- [Items from a data source]:
________________________

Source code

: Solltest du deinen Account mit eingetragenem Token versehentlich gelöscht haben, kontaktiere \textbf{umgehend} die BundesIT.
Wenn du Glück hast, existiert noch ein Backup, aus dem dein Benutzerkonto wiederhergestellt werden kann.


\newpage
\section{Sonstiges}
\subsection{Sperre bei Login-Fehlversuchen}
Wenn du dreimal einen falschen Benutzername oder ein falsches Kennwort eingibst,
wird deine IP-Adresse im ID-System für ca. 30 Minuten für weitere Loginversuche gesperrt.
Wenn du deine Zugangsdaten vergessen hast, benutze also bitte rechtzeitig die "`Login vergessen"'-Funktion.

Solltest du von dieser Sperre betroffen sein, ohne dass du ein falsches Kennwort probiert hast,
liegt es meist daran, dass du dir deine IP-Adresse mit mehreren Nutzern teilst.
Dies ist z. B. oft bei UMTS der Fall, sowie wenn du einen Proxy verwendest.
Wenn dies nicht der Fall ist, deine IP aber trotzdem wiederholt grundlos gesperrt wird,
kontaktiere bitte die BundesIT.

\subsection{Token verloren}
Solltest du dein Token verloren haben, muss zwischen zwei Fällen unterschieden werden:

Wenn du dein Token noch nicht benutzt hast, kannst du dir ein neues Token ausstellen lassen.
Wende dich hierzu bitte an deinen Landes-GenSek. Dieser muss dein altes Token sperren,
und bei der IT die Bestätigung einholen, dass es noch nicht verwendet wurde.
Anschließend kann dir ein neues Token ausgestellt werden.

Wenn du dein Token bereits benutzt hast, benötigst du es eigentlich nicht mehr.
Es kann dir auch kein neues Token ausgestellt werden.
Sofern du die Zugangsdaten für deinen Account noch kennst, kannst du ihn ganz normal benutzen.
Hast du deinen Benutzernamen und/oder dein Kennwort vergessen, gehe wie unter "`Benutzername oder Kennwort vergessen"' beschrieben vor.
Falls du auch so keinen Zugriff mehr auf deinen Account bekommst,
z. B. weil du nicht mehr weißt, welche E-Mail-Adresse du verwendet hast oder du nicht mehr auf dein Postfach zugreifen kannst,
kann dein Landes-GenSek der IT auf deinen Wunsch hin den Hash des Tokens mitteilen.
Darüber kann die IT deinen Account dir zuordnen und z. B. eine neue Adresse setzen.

________________________

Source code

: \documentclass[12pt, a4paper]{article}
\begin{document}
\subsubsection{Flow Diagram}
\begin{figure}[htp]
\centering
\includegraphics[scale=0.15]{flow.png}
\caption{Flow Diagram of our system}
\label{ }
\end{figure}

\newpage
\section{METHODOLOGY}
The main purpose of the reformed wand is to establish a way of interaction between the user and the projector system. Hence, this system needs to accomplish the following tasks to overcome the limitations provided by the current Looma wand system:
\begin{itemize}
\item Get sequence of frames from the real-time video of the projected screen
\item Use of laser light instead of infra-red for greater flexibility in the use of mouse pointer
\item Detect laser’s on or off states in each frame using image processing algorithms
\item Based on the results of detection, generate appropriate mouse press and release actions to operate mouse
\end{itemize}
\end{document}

________________________

In the entries above, find the line holding "Wenn dies nicht" and the line holding "Es kann dir", then retype exactly those two lines and every line between them, and nothing else.

Wenn dies nicht der Fall ist, deine IP aber trotzdem wiederholt grundlos gesperrt wird,
kontaktiere bitte die BundesIT.

\subsection{Token verloren}
Solltest du dein Token verloren haben, muss zwischen zwei Fällen unterschieden werden:

Wenn du dein Token noch nicht benutzt hast, kannst du dir ein neues Token ausstellen lassen.
Wende dich hierzu bitte an deinen Landes-GenSek. Dieser muss dein altes Token sperren,
und bei der IT die Bestätigung einholen, dass es noch nicht verwendet wurde.
Anschließend kann dir ein neues Token ausgestellt werden.

Wenn du dein Token bereits benutzt hast, benötigst du es eigentlich nicht mehr.
Es kann dir auch kein neues Token ausgestellt werden.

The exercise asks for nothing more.